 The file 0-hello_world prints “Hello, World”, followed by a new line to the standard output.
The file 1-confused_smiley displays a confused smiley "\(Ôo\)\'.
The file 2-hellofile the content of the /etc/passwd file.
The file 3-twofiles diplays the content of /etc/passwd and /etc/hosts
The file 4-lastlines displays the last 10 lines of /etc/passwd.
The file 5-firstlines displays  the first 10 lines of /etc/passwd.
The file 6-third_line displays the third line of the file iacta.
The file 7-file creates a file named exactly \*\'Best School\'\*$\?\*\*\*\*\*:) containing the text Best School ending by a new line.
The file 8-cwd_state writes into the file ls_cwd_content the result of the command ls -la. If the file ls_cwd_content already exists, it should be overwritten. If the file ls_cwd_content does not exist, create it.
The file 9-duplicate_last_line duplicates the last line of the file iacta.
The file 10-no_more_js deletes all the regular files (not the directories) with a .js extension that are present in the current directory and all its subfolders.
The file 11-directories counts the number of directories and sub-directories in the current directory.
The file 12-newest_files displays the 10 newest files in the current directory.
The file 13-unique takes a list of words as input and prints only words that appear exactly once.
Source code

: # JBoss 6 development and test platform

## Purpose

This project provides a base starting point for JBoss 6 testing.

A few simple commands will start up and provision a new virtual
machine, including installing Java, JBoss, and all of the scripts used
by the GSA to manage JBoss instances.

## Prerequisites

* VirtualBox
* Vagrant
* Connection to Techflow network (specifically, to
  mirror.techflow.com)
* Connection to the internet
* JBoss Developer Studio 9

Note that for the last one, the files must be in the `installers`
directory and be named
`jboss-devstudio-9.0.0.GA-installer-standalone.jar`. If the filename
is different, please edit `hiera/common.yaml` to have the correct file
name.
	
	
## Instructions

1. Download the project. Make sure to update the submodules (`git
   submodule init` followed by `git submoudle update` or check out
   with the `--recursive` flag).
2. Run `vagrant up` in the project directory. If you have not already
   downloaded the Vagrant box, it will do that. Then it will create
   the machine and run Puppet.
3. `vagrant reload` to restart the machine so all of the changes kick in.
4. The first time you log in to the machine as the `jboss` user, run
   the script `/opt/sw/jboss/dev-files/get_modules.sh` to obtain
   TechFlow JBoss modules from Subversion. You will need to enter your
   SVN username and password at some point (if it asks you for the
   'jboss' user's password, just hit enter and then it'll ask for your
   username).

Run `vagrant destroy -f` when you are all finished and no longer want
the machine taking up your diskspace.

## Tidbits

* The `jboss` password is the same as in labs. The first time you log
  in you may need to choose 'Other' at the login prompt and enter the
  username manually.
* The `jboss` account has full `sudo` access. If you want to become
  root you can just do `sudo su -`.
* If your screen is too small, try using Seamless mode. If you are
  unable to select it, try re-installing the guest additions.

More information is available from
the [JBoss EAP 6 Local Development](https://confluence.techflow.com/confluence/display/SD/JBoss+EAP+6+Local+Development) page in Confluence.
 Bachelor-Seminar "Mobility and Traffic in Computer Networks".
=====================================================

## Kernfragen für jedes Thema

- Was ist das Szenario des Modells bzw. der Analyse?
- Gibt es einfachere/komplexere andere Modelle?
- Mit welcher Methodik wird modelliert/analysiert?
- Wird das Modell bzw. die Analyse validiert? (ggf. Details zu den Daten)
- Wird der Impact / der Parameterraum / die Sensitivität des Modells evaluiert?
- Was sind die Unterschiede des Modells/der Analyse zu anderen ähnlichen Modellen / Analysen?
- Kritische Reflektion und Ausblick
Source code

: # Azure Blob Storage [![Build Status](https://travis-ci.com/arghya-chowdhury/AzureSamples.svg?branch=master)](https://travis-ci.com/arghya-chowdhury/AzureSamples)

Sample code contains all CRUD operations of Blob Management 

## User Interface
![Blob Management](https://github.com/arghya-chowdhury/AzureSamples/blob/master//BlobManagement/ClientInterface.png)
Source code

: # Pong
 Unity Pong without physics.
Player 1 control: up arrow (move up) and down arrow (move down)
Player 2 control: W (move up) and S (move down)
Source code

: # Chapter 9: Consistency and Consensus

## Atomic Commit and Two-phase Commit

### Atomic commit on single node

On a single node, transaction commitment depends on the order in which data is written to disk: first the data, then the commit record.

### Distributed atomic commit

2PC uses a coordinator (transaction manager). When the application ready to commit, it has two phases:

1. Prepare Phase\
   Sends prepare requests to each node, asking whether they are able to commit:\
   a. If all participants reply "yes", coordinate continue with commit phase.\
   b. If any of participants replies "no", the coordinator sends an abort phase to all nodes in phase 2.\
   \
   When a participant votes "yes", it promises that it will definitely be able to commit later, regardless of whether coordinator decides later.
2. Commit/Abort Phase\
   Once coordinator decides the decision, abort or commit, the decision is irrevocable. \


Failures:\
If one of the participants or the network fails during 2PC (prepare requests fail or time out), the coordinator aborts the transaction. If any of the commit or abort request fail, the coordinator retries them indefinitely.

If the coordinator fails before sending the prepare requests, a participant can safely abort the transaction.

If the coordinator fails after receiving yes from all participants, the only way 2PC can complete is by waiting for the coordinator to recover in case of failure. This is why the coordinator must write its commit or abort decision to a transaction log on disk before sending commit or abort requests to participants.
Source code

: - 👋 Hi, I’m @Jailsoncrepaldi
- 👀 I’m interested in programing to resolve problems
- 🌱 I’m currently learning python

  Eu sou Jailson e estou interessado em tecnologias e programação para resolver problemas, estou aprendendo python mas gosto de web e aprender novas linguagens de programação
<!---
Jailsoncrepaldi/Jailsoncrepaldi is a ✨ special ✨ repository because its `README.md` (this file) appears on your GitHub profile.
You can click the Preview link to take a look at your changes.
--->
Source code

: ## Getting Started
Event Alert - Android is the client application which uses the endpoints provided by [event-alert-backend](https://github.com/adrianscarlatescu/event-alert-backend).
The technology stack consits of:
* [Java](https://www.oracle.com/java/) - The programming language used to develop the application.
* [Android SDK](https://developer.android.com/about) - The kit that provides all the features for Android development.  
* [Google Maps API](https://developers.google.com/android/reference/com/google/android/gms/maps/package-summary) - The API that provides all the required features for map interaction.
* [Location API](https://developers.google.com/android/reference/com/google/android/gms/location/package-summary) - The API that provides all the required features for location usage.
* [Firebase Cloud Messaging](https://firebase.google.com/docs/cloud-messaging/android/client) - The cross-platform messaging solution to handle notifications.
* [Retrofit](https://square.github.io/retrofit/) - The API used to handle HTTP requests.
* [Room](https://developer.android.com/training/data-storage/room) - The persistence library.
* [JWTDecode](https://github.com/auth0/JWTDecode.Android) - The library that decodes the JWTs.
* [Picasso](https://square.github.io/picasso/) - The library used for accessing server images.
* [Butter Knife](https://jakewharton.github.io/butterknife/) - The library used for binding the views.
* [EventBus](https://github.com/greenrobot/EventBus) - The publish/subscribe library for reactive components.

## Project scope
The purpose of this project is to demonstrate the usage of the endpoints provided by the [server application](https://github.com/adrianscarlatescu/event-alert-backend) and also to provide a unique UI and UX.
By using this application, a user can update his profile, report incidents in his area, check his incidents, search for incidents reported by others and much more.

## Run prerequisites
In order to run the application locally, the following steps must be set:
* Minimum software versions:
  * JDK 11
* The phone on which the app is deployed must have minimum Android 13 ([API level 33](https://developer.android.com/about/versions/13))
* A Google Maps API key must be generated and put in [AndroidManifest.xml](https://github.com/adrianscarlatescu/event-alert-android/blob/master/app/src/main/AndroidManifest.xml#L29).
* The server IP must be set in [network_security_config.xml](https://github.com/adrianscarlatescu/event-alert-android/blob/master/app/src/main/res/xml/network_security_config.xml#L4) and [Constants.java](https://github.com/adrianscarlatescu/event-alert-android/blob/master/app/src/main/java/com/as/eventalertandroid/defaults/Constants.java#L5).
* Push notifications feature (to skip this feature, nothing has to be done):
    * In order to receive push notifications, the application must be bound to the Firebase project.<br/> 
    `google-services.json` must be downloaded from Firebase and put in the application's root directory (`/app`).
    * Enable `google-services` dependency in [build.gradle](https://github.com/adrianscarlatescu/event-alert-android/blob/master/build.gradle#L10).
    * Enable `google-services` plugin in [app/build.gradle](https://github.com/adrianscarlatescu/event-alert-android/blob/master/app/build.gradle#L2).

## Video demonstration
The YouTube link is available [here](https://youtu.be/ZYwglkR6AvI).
* * *
### [What the task requires]
Look over the records. Copy the lines that include the word "chowdhury".

### [Reply]
: # Azure Blob Storage [![Build Status](https://travis-ci.com/arghya-chowdhury/AzureSamples.svg?branch=master)](https://travis-ci.com/arghya-chowdhury/AzureSamples)
![Blob Management](https://github.com/arghya-chowdhury/AzureSamples/blob/master//BlobManagement/ClientInterface.png)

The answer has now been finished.